What is your job on this show?

What is your show about?
On Thanksgiving, theres nothing to fear but family itself as a manipulative mother fights for control, a son tries to hide a secret, a daughter wrestles with an unexpected pregnancy, and surprises pour out like stuffing.

What type of theater do you like most to work on?
I really like creating theater that represents the human condition; shows that are filled with authentic experiences, full-bodied characters, and a blend of powerful drama and relatable comedy. I'm very happy when audiences make connections to the play and its characters.

What are some of your previous theater credits? (Be specific! Name shows, etc.)
My play, Recovery, has been produced in the 15th Annual New York International Fringe Festival, 2011 Minnesota Fringe Festival, 2010 Planet Connections Theatre Festivity, and will soon be seen in the 2013 Capital Fringe Festival in Washington D.C. The Other Day, another full-length play, was performed at the 2011 Planet Connections Theatre Festivity, for which I received the 2011 Planet Connections Award for Outstanding Playwriting of a New Script. The Other Day was also performed at the 2011 Chicago Fringe Festival, and can be seen the upcoming Fresh Fruit Festival. Both plays are currently available for download on Indie Theater Now! Additional credits include: Crazy at Heart (Network One-Act Festival/Barrow Group Theater), Smiles to Saturn (Planet Connections/Bleecker Street Theater; Loews Stagefest/Landmark Loews Jersey City) and Midnight Musings (Planet Connections/Bleecker Street Theater).

Do you think the audience will talk about your show for 5 minutes, an hour, or way into the wee hours of the night?
I'm shooting for wee hours of the night! There's a lot going on in Straight Faced Lies, with each character having an incredibly nuanced, personal journey, so there's a lot of moments which that will get audiences talking. Plus, part of the fun about the show is that it's about a dysfunctional family trying to get through Thanksgiving. A bunch of people I know have already screamed, "been there," so I think this one will get people talking about their own experiences with their families, for sure.

Which “S” word best describes your show: SMOOTH, SEXY, SMART, SURPRISING?

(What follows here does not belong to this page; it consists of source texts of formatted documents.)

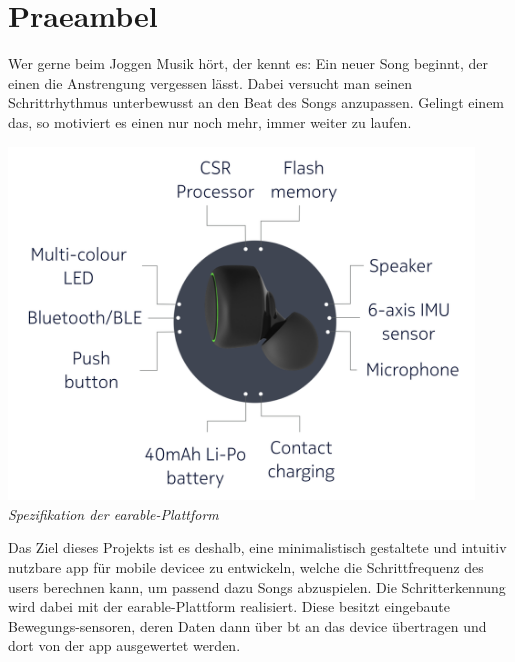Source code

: \documentclass[../pflichtenheft.tex]{subfiles}
\begin{document}
\maketitle
\tableofcontents

\clearpage

\section{Praeambel}
	Wer gerne beim Joggen Musik hört, der kennt es: Ein neuer Song beginnt, der einen die Anstrengung vergessen lässt. Dabei versucht man seinen Schrittrhythmus unterbewusst an den Beat des Songs anzupassen. Gelingt einem das, so motiviert es einen nur noch mehr, immer weiter zu laufen.

	\begin{center}
		\includegraphics[page=1,width=350pt,keepaspectratio]{../graphics/Praeambel/esense.png}
		\textit{Spezifikation der \Gls{earable}-Plattform }
	\end{center}

	Das Ziel dieses Projekts ist es deshalb, eine minimalistisch gestaltete und intuitiv nutzbare \Gls{app} für mobile \Gls{device}e zu entwickeln, welche die Schrittfrequenz des \Gls{user}s berechnen kann, um passend dazu Songs abzuspielen.
	Die Schritterkennung wird dabei mit der \Gls{earable}-Plattform  realisiert. Diese besitzt eingebaute Bewegungs-\Gls{sensor}en, deren Daten dann über \Gls{bt} an das \Gls{device} übertragen und dort von der \Gls{app} ausgewertet werden.
\end{document}
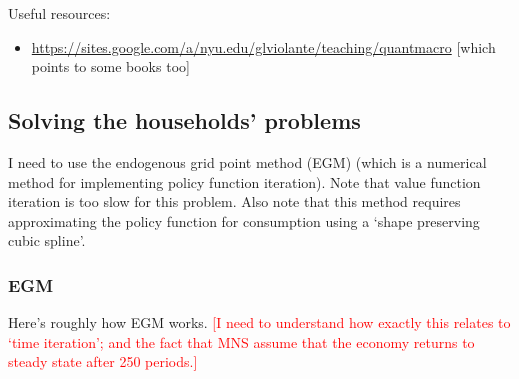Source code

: \documentclass[12pt]{article}
\begin{document}
Useful resources:
\begin{itemize}
\item \url{https://sites.google.com/a/nyu.edu/glviolante/teaching/quantmacro} [which points to some books too]
\end{itemize}

\subsection{Solving the households' problems}
I need to use the endogenous grid point method (EGM) (which is a numerical method for implementing policy function iteration). Note that value function iteration is too slow for this problem. Also note that this method requires approximating the policy function for consumption using a `shape preserving cubic spline'.

\subsubsection{EGM}
Here's roughly how EGM works. \textcolor{red}{[I need to understand how exactly this relates to `time iteration'; and the fact that MNS assume that the economy returns to steady state after 250 periods.]} \\
\end{document}
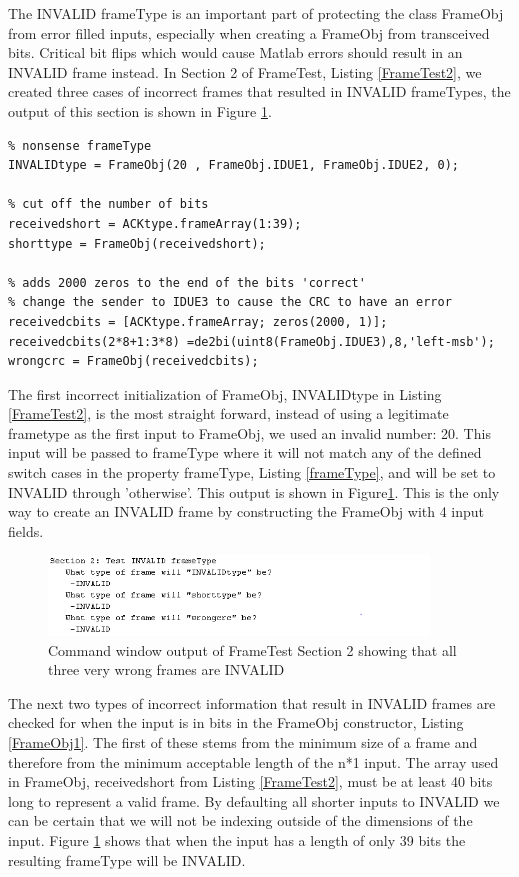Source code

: The INVALID frameType is an important part of protecting the class FrameObj from error filled inputs, especially when creating a FrameObj from transceived bits. Critical bit flips which would cause Matlab errors should result in an INVALID frame instead. In Section 2 of FrameTest, Listing \ref{FrameTest2}, we created three cases of incorrect frames that resulted in INVALID frameTypes, the output of this section is shown in Figure \ref{fig:FrameTest2}.

\begin{lstlisting} 
% nonsense frameType
INVALIDtype = FrameObj(20 , FrameObj.IDUE1, FrameObj.IDUE2, 0);

% cut off the number of bits
receivedshort = ACKtype.frameArray(1:39);
shorttype = FrameObj(receivedshort);

% adds 2000 zeros to the end of the bits 'correct'
% change the sender to IDUE3 to cause the CRC to have an error
receivedcbits = [ACKtype.frameArray; zeros(2000, 1)];
receivedcbits(2*8+1:3*8) =de2bi(uint8(FrameObj.IDUE3),8,'left-msb');
wrongcrc = FrameObj(receivedcbits);
\end{lstlisting} 

The first incorrect initialization of FrameObj, INVALIDtype in Listing \ref{FrameTest2}, is the most straight forward, instead of using a legitimate frametype as the first input to FrameObj, we used an invalid number: 20. This input will be passed to frameType where it will not match any of the defined switch cases in the property frameType, Listing \ref{frameType}, and will be set to INVALID through 'otherwise'. This output is shown in Figure\ref{fig:FrameTest2}.  This is the only way to create an INVALID frame by constructing the FrameObj with 4 input fields. 

\begin{figure}[h]
    \includegraphics[width=0.9\textwidth, left]{FrameTest2.PNG}
    \caption{Command window output of FrameTest Section 2 showing that all three very wrong frames are INVALID }
    \label{fig:FrameTest2}
\end{figure}

The next two types of incorrect information that result in INVALID frames are checked for when the input is in bits in the FrameObj constructor, Listing \ref{FrameObj1}. The first of these stems from the minimum size of a frame and therefore from the minimum acceptable length of the n*1 input. The array used in FrameObj, receivedshort from Listing \ref{FrameTest2},  must be at least 40 bits long to represent a valid frame. By defaulting all shorter inputs to INVALID we can be certain that we will not be indexing outside of the dimensions of the input. Figure \ref{fig:FrameTest2} shows that when the input has a length of only 39 bits the resulting frameType will be INVALID. 

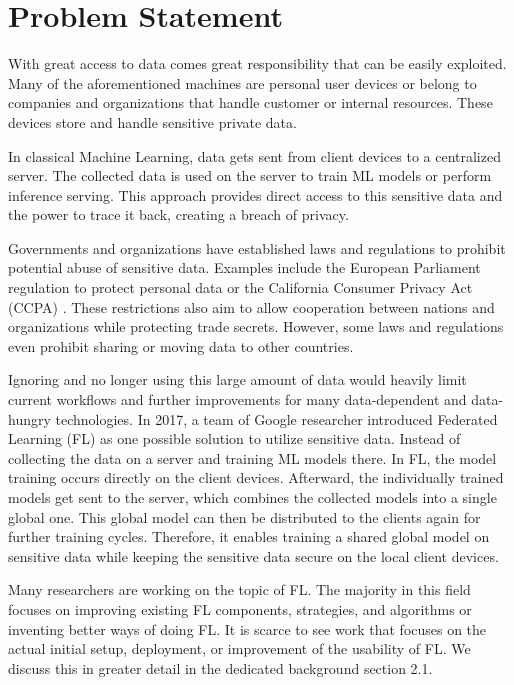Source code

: 
\section{Problem Statement}

With great access to data comes great responsibility that can be easily exploited.
Many of the aforementioned machines are personal user devices or belong to
companies and organizations that handle customer or internal resources.
These devices store and handle sensitive private data.

In classical Machine Learning, data gets sent from client devices to a centralized server.
The collected data is used on the server to train ML models or perform inference serving.
This approach provides direct access to this sensitive data and the power to trace it back,
creating a breach of privacy. \cite{book:fl}

Governments and organizations have established laws and regulations to prohibit
potential abuse of sensitive data.
Examples include the European Parliament regulation to protect personal data \cite{eu_regulation}
or the California Consumer Privacy Act (CCPA) \cite{california_consumer_privacy_act}.
These restrictions also aim to allow cooperation between nations and organizations while protecting trade secrets.
However, some laws and regulations even prohibit sharing or moving data to other countries. \cite{book:fl}

Ignoring and no longer using this large amount of data would heavily limit current workflows
and further improvements for many data-dependent and data-hungry technologies.
In 2017, a team of Google researcher introduced Federated Learning (FL)
as one possible solution to utilize sensitive data.
Instead of collecting the data on a server and training ML models there.
In FL, the model training occurs directly on the client devices.
Afterward, the individually trained models get sent to the server,
which combines the collected models into a single global one.
This global model can then be distributed to the clients again for further training cycles.
Therefore, it enables training a shared global model on sensitive data
while keeping the sensitive data secure on the local client devices. \cite{paper:original_fl}

Many researchers are working on the topic of FL.
The majority in this field focuses on improving existing FL
components, strategies, and algorithms or inventing better ways of doing FL.
It is scarce to see work that focuses on the actual initial setup, deployment,
or improvement of the usability of FL.
We discuss this in greater detail in the dedicated background section 2.1.

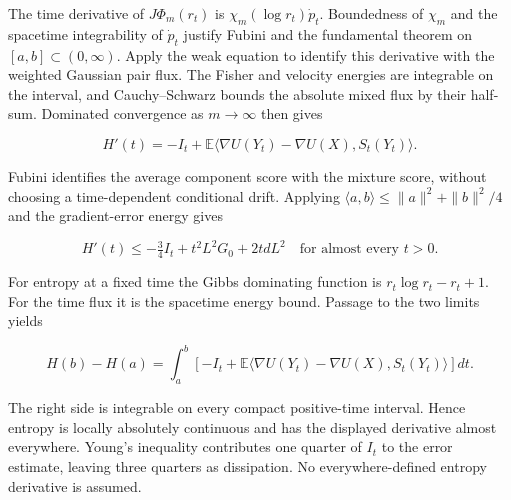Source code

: \documentclass[11pt,a4paper]{article}
\begin{document}
The time derivative of \(J\Phi_m(r_t)\) is \(\chi_m(\log r_t)\dot p_t\). Boundedness of \(\chi_m\) and the spacetime integrability of \(\dot p_t\) justify Fubini and the fundamental theorem on \([a,b]\subset(0,\infty)\). Apply the weak equation to identify this derivative with the weighted Gaussian pair flux. The Fisher and velocity energies are integrable on the interval, and Cauchy–Schwarz bounds the absolute mixed flux by their half-sum. Dominated convergence as \(m\to\infty\) then gives

\[H'(t)=-I_t+\mathbb E\langle\nabla U(Y_t)-\nabla U(X),S_t(Y_t)\rangle.\]

Fubini identifies the average component score with the mixture score, without choosing a time-dependent conditional drift. Applying \(\langle a,b\rangle\le\|a\|^2+\|b\|^2/4\) and the gradient-error energy gives

\[\boxed{H'(t)\le-\tfrac34I_t+t^2L^2G_0+2tdL^2}\quad\text{for almost every }t>0.\]

For entropy at a fixed time the Gibbs dominating function is \(r_t\log r_t-r_t+1\). For the time flux it is the spacetime energy bound. Passage to the two limits yields

\[H(b)-H(a)=\int_a^b\left[-I_t+
\mathbb E\langle\nabla U(Y_t)-\nabla U(X),S_t(Y_t)\rangle\right]dt.\]

The right side is integrable on every compact positive-time interval. Hence entropy is locally absolutely continuous and has the displayed derivative almost everywhere. Young’s inequality contributes one quarter of \(I_t\) to the error estimate, leaving three quarters as dissipation. No everywhere-defined entropy derivative is assumed.
\end{document}
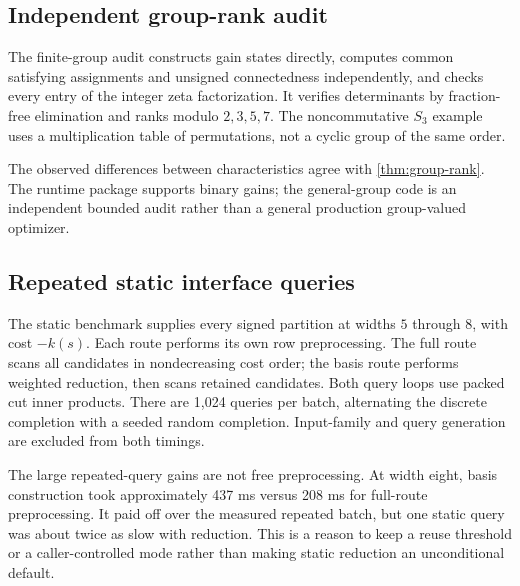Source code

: \documentclass[11pt,letterpaper]{article}
\theoremstyle{definition}
\begin{document}
\subsection{Independent group-rank audit}
The finite-group audit constructs gain states directly, computes common satisfying assignments and unsigned connectedness independently, and checks every entry of the integer zeta factorization. It verifies determinants by fraction-free elimination and ranks modulo $2,3,5,7$. The noncommutative $S_3$ example uses a multiplication table of permutations, not a cyclic group of the same order.
\begin{table}[ht]
\centering\small
\caption{Exact audited ranks. The rational ranks are certified by nonzero integer determinants and the proved factorization. The four cases check 8,491 factorization entries in total.}
\label{tab:ranks}
\end{table}
The observed differences between characteristics agree with \cref{thm:group-rank}. The runtime package supports binary gains; the general-group code is an independent bounded audit rather than a general production group-valued optimizer.

\subsection{Repeated static interface queries}
The static benchmark supplies every signed partition at widths $5$ through $8$, with cost $-k(s)$. Each route performs its own row preprocessing. The full route scans all candidates in nondecreasing cost order; the basis route performs weighted reduction, then scans retained candidates. Both query loops use packed cut inner products. There are 1,024 queries per batch, alternating the discrete completion with a seeded random completion. Input-family and query generation are excluded from both timings.

\begin{table}[ht]
\centering\small
\caption{Static batches: exact state and row-probe counts. These counts do not depend on machine timing.}
\label{tab:sizes}
\end{table}
\begin{table}[ht]
\centering\scriptsize
\caption{Median milliseconds over three paired repetitions. ``Batch gain'' is full/basis total time including each route's preprocessing. ``One-query gain'' also includes preprocessing; values below one mean reduction is slower. Ratios are computed from median complete-route times, not by adding medians of separate subintervals.}
\label{tab:timings}
\end{table}
The large repeated-query gains are not free preprocessing. At width eight, basis construction took approximately 437 ms versus 208 ms for full-route preprocessing. It paid off over the measured repeated batch, but one static query was about twice as slow with reduction. This is a reason to keep a reuse threshold or a caller-controlled mode rather than making static reduction an unconditional default.
\end{document}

How important is diversity to you in the theater you see/make?
Diversity is incredibly important. As a writer, you want to explore the unique perspectives of people from different backgrounds; you want to see how these individuals connect and what drives them apart. On the opposite end of the spectrum, unless it's vital to the story, I like to leave a character's ethnicity open so that we can truly find the right person to play them. The trick is to be authentic, and not a stereotype. When I wrote The Other Day, for example, the main characters are two gay men, but their sexuality was never any issue, the show was more about how we relate to one another as humans.